Keep in mind that the file itself has 10,512,769 rows of data with four columns. Now I've talked to std.csv's performance in the past, probably with the author of the fast command line tools. Essentially it came down to std.csv is restricted to parsing with only the Input Range api, and you can't correctly parse CSV without allocation. But now I'm working outside those restrictions and so I offer an additional point.

Both of these do something none of the other implementation do, it validates the CSV is well formed. If it finds that the file no longer conforms to the correct CSV layout it makes a choice, either throw an exception or guess and continue on (based on the what the user requested). While the Nim implementation does handle escaped quotes (and newlines, unlike fast csv) the parsing assumes the file is well formed, which std.csv was quite prompt to point out that this file is indeed not well formed.

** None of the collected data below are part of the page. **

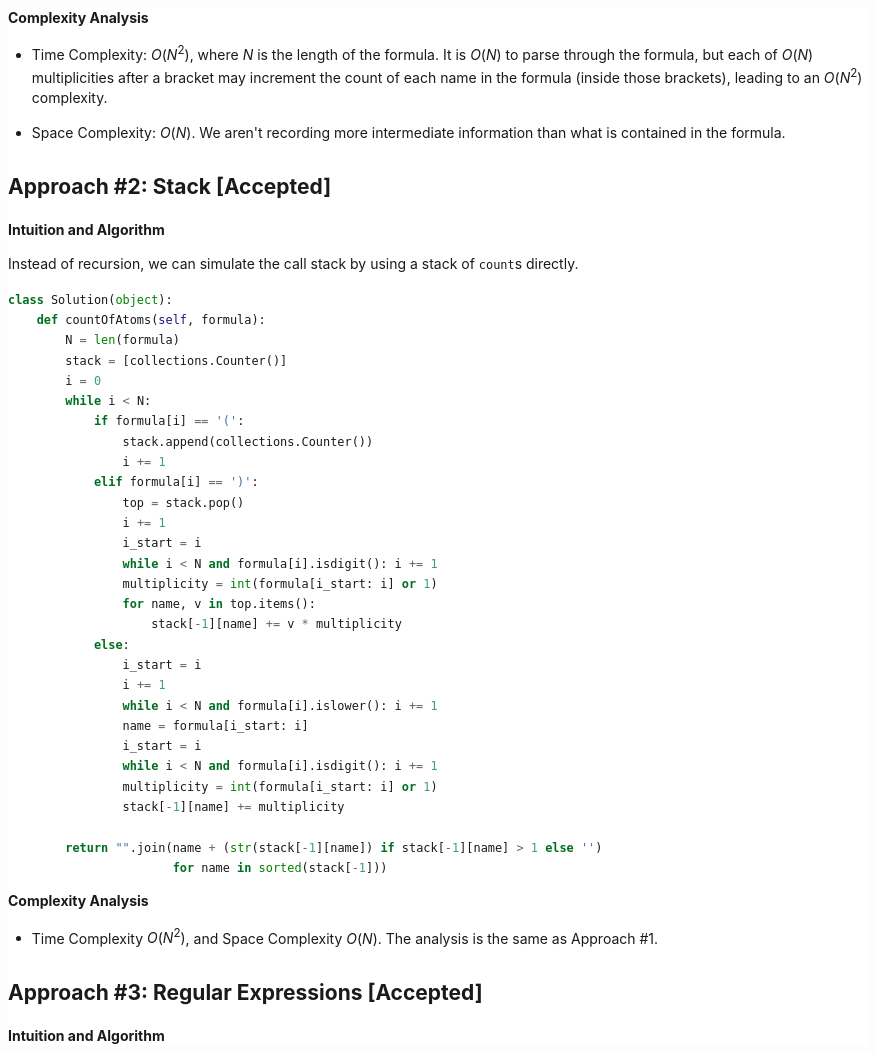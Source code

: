 **Complexity Analysis**

* Time Complexity: $O(N^2)$, where $N$ is the length of the formula. It is $O(N)$ to parse through the formula, but each of $O(N)$ multiplicities after a bracket may increment the count of each name in the formula (inside those brackets), leading to an $O(N^2)$ complexity.

* Space Complexity: $O(N)$. We aren't recording more intermediate information than what is contained in the formula.

## Approach #2: Stack [Accepted]
**Intuition and Algorithm**

Instead of recursion, we can simulate the call stack by using a stack of `count`s directly.

```python
class Solution(object):
    def countOfAtoms(self, formula):
        N = len(formula)
        stack = [collections.Counter()]
        i = 0
        while i < N:
            if formula[i] == '(':
                stack.append(collections.Counter())
                i += 1
            elif formula[i] == ')':
                top = stack.pop()
                i += 1
                i_start = i
                while i < N and formula[i].isdigit(): i += 1
                multiplicity = int(formula[i_start: i] or 1)
                for name, v in top.items():
                    stack[-1][name] += v * multiplicity
            else:
                i_start = i
                i += 1
                while i < N and formula[i].islower(): i += 1
                name = formula[i_start: i]
                i_start = i
                while i < N and formula[i].isdigit(): i += 1
                multiplicity = int(formula[i_start: i] or 1)
                stack[-1][name] += multiplicity

        return "".join(name + (str(stack[-1][name]) if stack[-1][name] > 1 else '')
                       for name in sorted(stack[-1]))
```

**Complexity Analysis**

* Time Complexity $O(N^2)$, and Space Complexity $O(N)$. The analysis is the same as Approach #1.

## Approach #3: Regular Expressions [Accepted]
**Intuition and Algorithm**
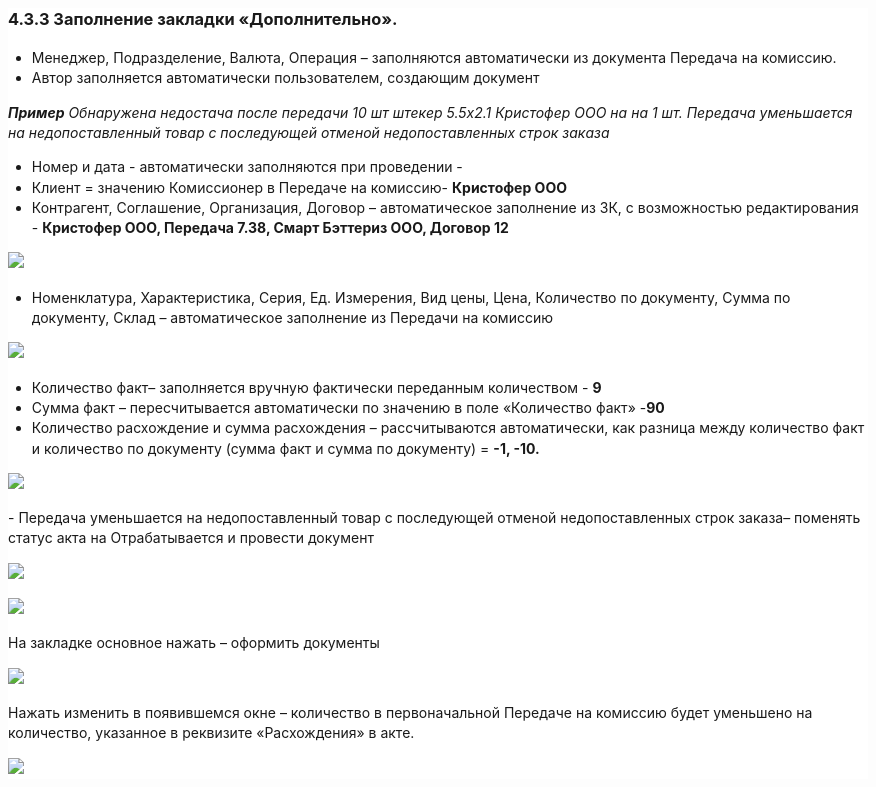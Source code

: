 ### 4.3.3 Заполнение закладки «Дополнительно».
  - Менеджер, Подразделение, Валюта, Операция – заполняются
    автоматически из документа Передача на комиссию.
  - Автор заполняется автоматически пользователем, создающим документ

***Пример***
*Обнаружена недостача после передачи 10 шт штекер 5.5x2.1 Кристофер
ООО на на 1 шт. Передача уменьшается на недопоставленный товар с
последующей отменой недопоставленных строк заказа*
  - Номер и дата - автоматически заполняются при проведении -
  - Клиент = значению Комиссионер в Передаче на комиссию- **Кристофер
    ООО**
  - Контрагент, Соглашение, Организация, Договор – автоматическое
    заполнение из ЗК, с возможностью редактирования - **Кристофер
    ООО, Передача 7.38, Смарт Бэттериз ООО, Договор 12**

![](./media/image_2_168.png)

  - Номенклатура, Характеристика, Серия, Ед. Измерения, Вид цены, Цена,
    Количество по документу, Сумма по документу, Склад – автоматическое
    заполнение из Передачи на комиссию

![](./media/image_2_169.png)

  - Количество факт– заполняется вручную фактически переданным
    количеством - **9**
  - Сумма факт – пересчитывается автоматически по значению в поле
    «Количество факт» -**90**
  - Количество расхождение и сумма расхождения – рассчитываются
    автоматически, как разница между количество факт и
    количество по документу (сумма факт и сумма по документу) =
    **-1, -10.**

![](./media/image_2_170.png)

\- Передача уменьшается на недопоставленный товар с последующей
отменой недопоставленных строк заказа– поменять статус акта на
Отрабатывается и провести документ

![](./media/image_2_171.png)

![](./media/image_2_150.png)

На закладке основное нажать – оформить документы

![](./media/image_2_172.png)

Нажать изменить в появившемся окне – количество в первоначальной
Передаче на комиссию будет уменьшено на количество, указанное в
реквизите «Расхождения» в акте.

![](./media/image_2_173.png)
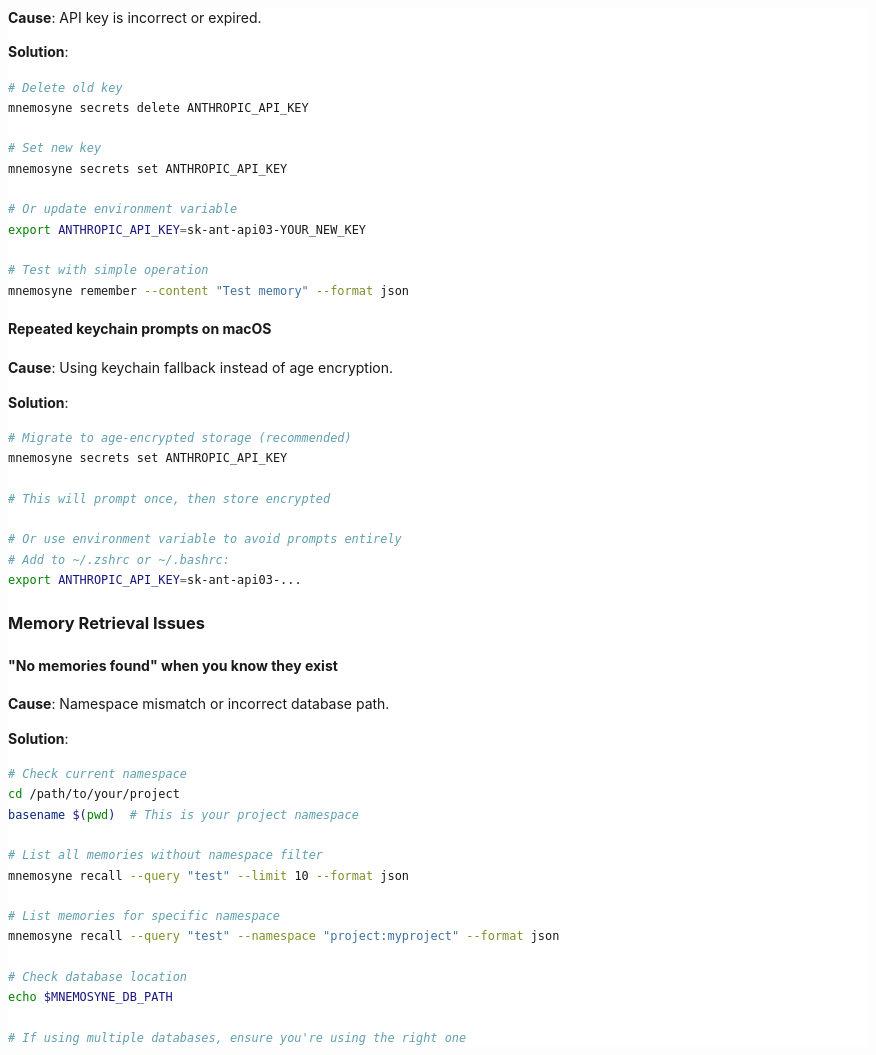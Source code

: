 **Cause**: API key is incorrect or expired.

**Solution**:
```bash
# Delete old key
mnemosyne secrets delete ANTHROPIC_API_KEY

# Set new key
mnemosyne secrets set ANTHROPIC_API_KEY

# Or update environment variable
export ANTHROPIC_API_KEY=sk-ant-api03-YOUR_NEW_KEY

# Test with simple operation
mnemosyne remember --content "Test memory" --format json
```

#### Repeated keychain prompts on macOS

**Cause**: Using keychain fallback instead of age encryption.

**Solution**:
```bash
# Migrate to age-encrypted storage (recommended)
mnemosyne secrets set ANTHROPIC_API_KEY

# This will prompt once, then store encrypted

# Or use environment variable to avoid prompts entirely
# Add to ~/.zshrc or ~/.bashrc:
export ANTHROPIC_API_KEY=sk-ant-api03-...
```

### Memory Retrieval Issues

#### "No memories found" when you know they exist

**Cause**: Namespace mismatch or incorrect database path.

**Solution**:
```bash
# Check current namespace
cd /path/to/your/project
basename $(pwd)  # This is your project namespace

# List all memories without namespace filter
mnemosyne recall --query "test" --limit 10 --format json

# List memories for specific namespace
mnemosyne recall --query "test" --namespace "project:myproject" --format json

# Check database location
echo $MNEMOSYNE_DB_PATH

# If using multiple databases, ensure you're using the right one
```
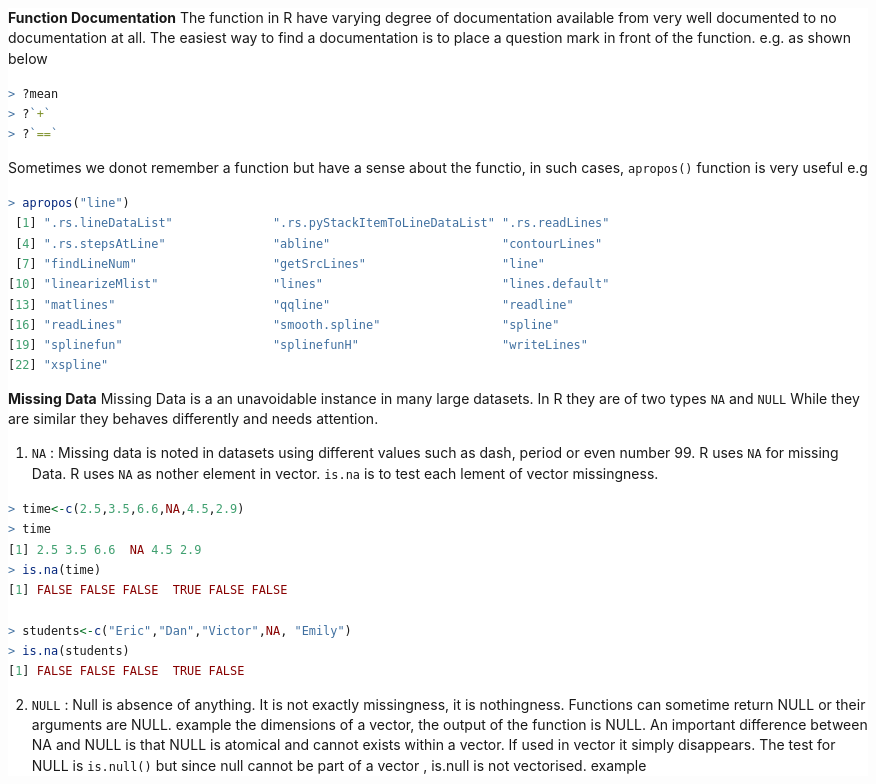 **Function Documentation**
The function in R have varying degree of documentation available from very well documented to no documentation at all.  The easiest  way to find a documentation is to place a question mark in front of the function.  e.g. as shown below
```R
> ?mean
> ?`+`
> ?`==`
```
Sometimes we donot remember a function but have a sense about the functio, in such cases, `apropos()` function is very useful e.g
```R
> apropos("line")
 [1] ".rs.lineDataList"              ".rs.pyStackItemToLineDataList" ".rs.readLines"                
 [4] ".rs.stepsAtLine"               "abline"                        "contourLines"                 
 [7] "findLineNum"                   "getSrcLines"                   "line"                         
[10] "linearizeMlist"                "lines"                         "lines.default"                
[13] "matlines"                      "qqline"                        "readline"                     
[16] "readLines"                     "smooth.spline"                 "spline"                       
[19] "splinefun"                     "splinefunH"                    "writeLines"                   
[22] "xspline" 
```

**Missing Data**
Missing Data is a an unavoidable instance in many large datasets.  In R they are of two types `NA` and `NULL` While they are similar they behaves differently and needs attention.

1) `NA` : Missing data is noted in datasets using different values such as dash, period or even number 99.  R uses `NA` for missing Data.  R uses `NA` as nother element in vector. `is.na` is to test each lement of vector missingness.

```R
> time<-c(2.5,3.5,6.6,NA,4.5,2.9)
> time
[1] 2.5 3.5 6.6  NA 4.5 2.9
> is.na(time)
[1] FALSE FALSE FALSE  TRUE FALSE FALSE

> students<-c("Eric","Dan","Victor",NA, "Emily")
> is.na(students)
[1] FALSE FALSE FALSE  TRUE FALSE
```
2) `NULL` :  Null is absence of anything.  It is not exactly missingness, it is nothingness.  Functions can sometime return NULL or their arguments are NULL.  example the dimensions of a vector, the output of the function is NULL. An important difference between NA and NULL is that NULL is atomical and cannot exists within a vector.  If used in vector it simply disappears.  The test for NULL is `is.null()` but since null cannot be part of a vector , is.null is not vectorised.  example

Even though the issue can be ignored, the overhead of parsing to identify issues still remains. I haven't attempted write the algorithm assuming proper data structure so I don't know what the performance would look like, but I suspect it isn't negligible. There is also likely some overhead for providing the tokens through range interfaces.

On another note, including this slicing version of the CSV parse can and should be included in std.csv as a specialization. But it is by no means ready. The feature requirements need to be spelled out better (hasSlicing!Range fails for strings but is the primary use-case for the optimization), escaped quotes remain in the returned data (like I said proper parsing requires allocation).